WORK ITEM
Of the entries that follow, how many lines hold the string "linkedin"? Write the number and nothing more.

DATA PROVIDED
——

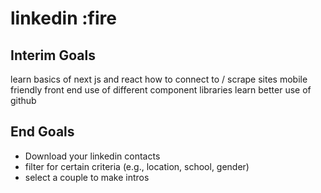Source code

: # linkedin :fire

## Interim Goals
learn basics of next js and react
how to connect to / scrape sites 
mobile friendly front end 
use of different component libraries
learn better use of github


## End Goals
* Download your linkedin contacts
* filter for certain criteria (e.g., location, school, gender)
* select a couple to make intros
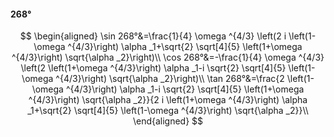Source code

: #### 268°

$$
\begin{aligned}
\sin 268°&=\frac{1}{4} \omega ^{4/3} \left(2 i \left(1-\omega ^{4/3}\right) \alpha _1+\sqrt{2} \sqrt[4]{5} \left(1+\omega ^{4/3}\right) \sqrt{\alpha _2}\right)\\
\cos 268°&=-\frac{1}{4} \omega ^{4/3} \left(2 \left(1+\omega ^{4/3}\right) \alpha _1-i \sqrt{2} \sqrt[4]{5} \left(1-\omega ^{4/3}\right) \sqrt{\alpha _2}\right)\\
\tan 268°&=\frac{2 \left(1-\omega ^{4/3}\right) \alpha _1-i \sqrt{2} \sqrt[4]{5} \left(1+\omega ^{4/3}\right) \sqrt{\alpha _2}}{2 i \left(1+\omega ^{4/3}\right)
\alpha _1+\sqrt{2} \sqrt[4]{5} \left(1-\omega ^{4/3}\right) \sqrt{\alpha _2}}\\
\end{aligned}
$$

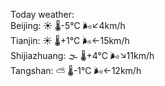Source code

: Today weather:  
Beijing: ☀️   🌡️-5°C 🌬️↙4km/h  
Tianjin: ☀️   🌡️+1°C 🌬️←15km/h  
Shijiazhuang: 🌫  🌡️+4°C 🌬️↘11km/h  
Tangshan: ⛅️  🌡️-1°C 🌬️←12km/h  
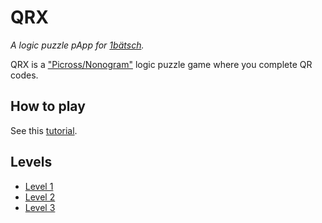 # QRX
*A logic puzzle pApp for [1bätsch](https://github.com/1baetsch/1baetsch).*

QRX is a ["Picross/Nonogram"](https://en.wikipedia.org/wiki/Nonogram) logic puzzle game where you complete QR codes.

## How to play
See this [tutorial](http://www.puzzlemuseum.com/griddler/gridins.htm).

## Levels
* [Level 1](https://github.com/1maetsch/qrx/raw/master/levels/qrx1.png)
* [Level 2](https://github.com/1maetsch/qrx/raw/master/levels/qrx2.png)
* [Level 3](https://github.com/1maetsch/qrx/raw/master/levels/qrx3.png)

——

RESULT OF THIS EXERCISE
2